§ Action item
From the first line of the entries below through the line holding "apt install sudo", write out every line exactly, please, and leave out the pictures.

§ Records shown

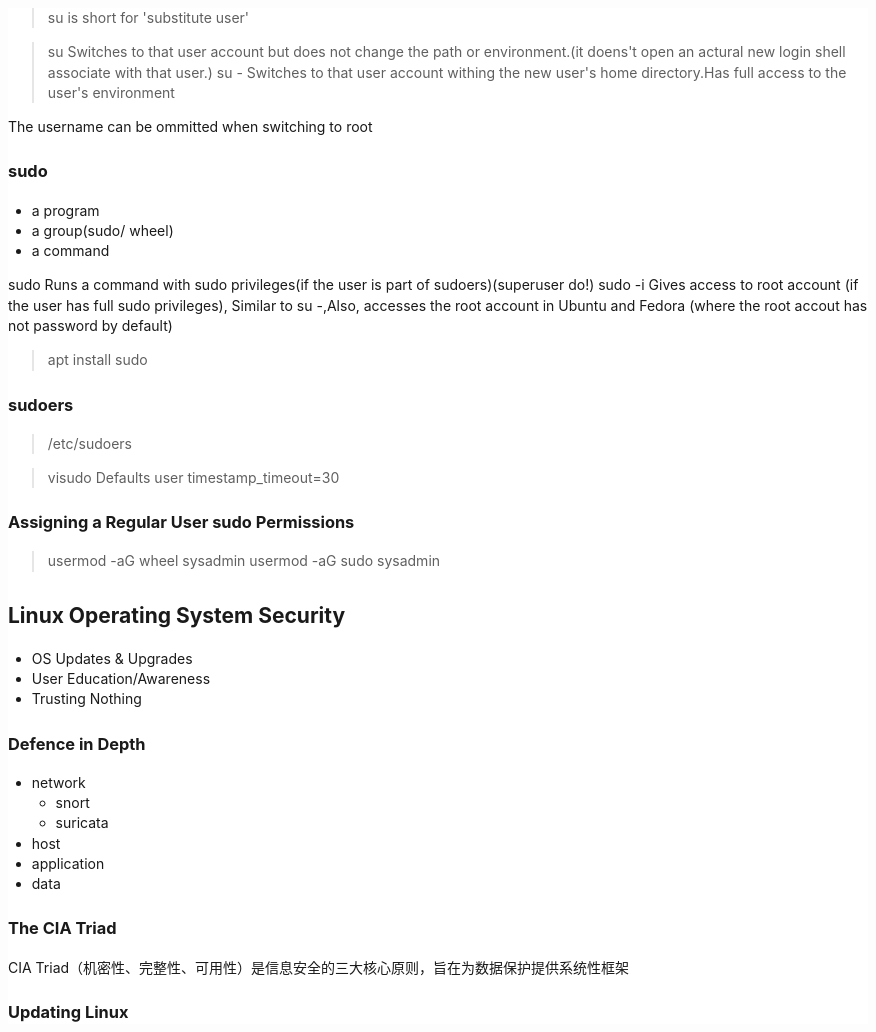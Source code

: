 > su is short for 'substitute user'

> su <username> Switches to that user account but does not change the path or environment.(it doens't open an actural new login shell associate with that user.) 
> su - <username> Switches to that user account withing the new  user's home directory.Has full access to the user's environment

The username can be ommitted when switching to root

### sudo

+ a program
+ a group(sudo/ wheel)
+ a command


sudo <command> Runs a command with sudo privileges(if the user is part of sudoers)(superuser do!)
sudo -i Gives access to root account (if the user has full sudo privileges), Similar to su -,Also, accesses the root account in Ubuntu and Fedora (where the root accout has not password by default)

> apt install sudo


### sudoers

> /etc/sudoers

> visudo
> Defaults user timestamp_timeout=30 

### Assigning a Regular User sudo Permissions

> usermod -aG wheel sysadmin
> usermod -aG sudo sysadmin

## Linux Operating System Security

+ OS Updates & Upgrades
+ User Education/Awareness
+ Trusting Nothing

### Defence in Depth

+ network
  + snort
  + suricata
+ host
+ application
+ data

### The CIA Triad

CIA Triad（机密性、完整性、可用性）是信息安全的三大核心原则，旨在为数据保护提供系统性框架

### Updating Linux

§ Result of the task
Source code

: > su is short for 'substitute user'

> su <username> Switches to that user account but does not change the path or environment.(it doens't open an actural new login shell associate with that user.) 
> su - <username> Switches to that user account withing the new  user's home directory.Has full access to the user's environment

The username can be ommitted when switching to root

### sudo

+ a program
+ a group(sudo/ wheel)
+ a command


sudo <command> Runs a command with sudo privileges(if the user is part of sudoers)(superuser do!)
sudo -i Gives access to root account (if the user has full sudo privileges), Similar to su -,Also, accesses the root account in Ubuntu and Fedora (where the root accout has not password by default)

> apt install sudo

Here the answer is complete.